Items from a dataset
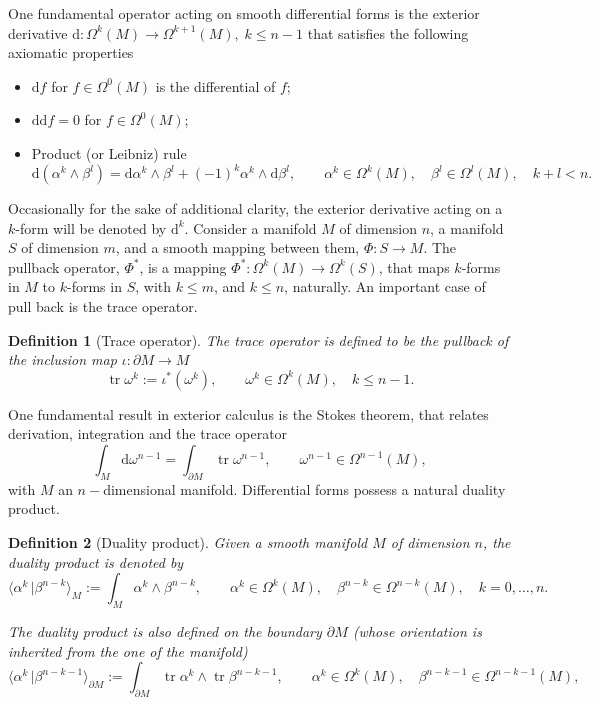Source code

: \documentclass{elsarticle}
\newcommand{\revTwo}[1]{{\color{black}#1}}
\newtheorem{definition}{Definition}
\renewcommand\d{\ensuremath{\mathrm{d}}}
\DeclareMathOperator{\tr}{tr}
\newcommand{\dualpr}[3][]{\ensuremath{\langle #2 \, \vert #3 \rangle_{#1}}}
\begin{document}
One fundamental operator acting on smooth differential forms is the exterior derivative $\d:\Omega^k(M) \rightarrow \Omega^{k+1}(M), \; k\le n-1$ that satisfies the following axiomatic properties
\begin{itemize}
    \item $\d f$ for $f \in \Omega^0(M)$ is the differential of $f$;
    \item $\d\d f = 0$ for $f \in \Omega^0(M)$;
    \item Product (or Leibniz) rule
    \begin{equation}\label{eq:leibniz}
        \d (\alpha^k \wedge \beta^l) = \d\alpha^k \wedge \beta^l + (-1)^k \alpha^k \wedge \d\beta^l, \qquad \alpha^k \in \Omega^k(M), \quad \beta^l \in \Omega^l(M), \quad k+l < n.
    \end{equation}
\end{itemize}
Occasionally for the sake of additional clarity, the exterior derivative acting on a $k$-form will be denoted by $\d^k$. \revTwo{Consider a manifold $M$ of dimension $n$, a manifold $S$ of dimension $m$, and a smooth
mapping between them, $\Phi : S \rightarrow M$. The pullback operator, $\Phi^*$, is a mapping $\Phi^* : \Omega^k(M) \rightarrow \Omega^k(S)$, that
maps $k$-forms in $M$ to $k$-forms in $S$, with $k\le m$, and $k \le n$, naturally.} An important case of pull back is the trace operator.
\begin{definition}[Trace operator]
The trace operator is defined to be the pullback of the \revTwo{inclusion} map $\iota: \partial M \rightarrow M$
\begin{equation}\label{eq:trace}
    \tr \omega^k := \iota^*(\omega^k), \qquad \omega^k \in \Omega^k(M), \quad k\le n-1.  
\end{equation}
\end{definition}
One fundamental result in exterior calculus is the Stokes theorem, that relates derivation, integration and the trace operator
\begin{equation}\label{eq:Stokes}
    \int_M \d \omega^{n-1} = \int_{\partial M} \tr \omega^{n-1}, \qquad \omega^{n-1} \in \Omega^{n-1}(M),
\end{equation}
\revTwo{with $M$ an $n-$dimensional manifold.} Differential forms possess a natural duality product.
\begin{definition}[Duality product]\label{def:dualpr}
Given a smooth manifold $M$ of dimension $n$, the duality product is denoted by
\begin{equation}\label{eq:dual_pr}
    \dualpr[M]{\alpha^k}{\beta^{n-k}} := \int_M \alpha^k \wedge \beta^{n-k}, \qquad \alpha^{k} \in \Omega^{k}(M), \quad \beta^{n-k} \in \Omega^{n-k}(M), \quad k=0, \dots, n.
\end{equation}

The duality product is also defined on the boundary $\partial M$ \revTwo{(whose orientation is inherited from the one of the manifold)}
\begin{equation}
    \dualpr[\partial M]{\alpha^k}{\beta^{n-k-1}} := \int_{\partial M} \tr \alpha^k \wedge \tr \beta^{n-k-1}, \qquad \alpha^k \in \Omega^{k}(M), \quad  \beta^{n-k-1} \in \Omega^{n-k-1}(M), 
\end{equation}
\end{definition}
\end{document}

PROBLEM TO SOLVE:
Search the entries for the word "forms" and gather every line where it appears.

RESPONSE:
One fundamental operator acting on smooth differential forms is the exterior derivative $\d:\Omega^k(M) \rightarrow \Omega^{k+1}(M), \; k\le n-1$ that satisfies the following axiomatic properties
maps $k$-forms in $M$ to $k$-forms in $S$, with $k\le m$, and $k \le n$, naturally.} An important case of pull back is the trace operator.
\revTwo{with $M$ an $n-$dimensional manifold.} Differential forms possess a natural duality product.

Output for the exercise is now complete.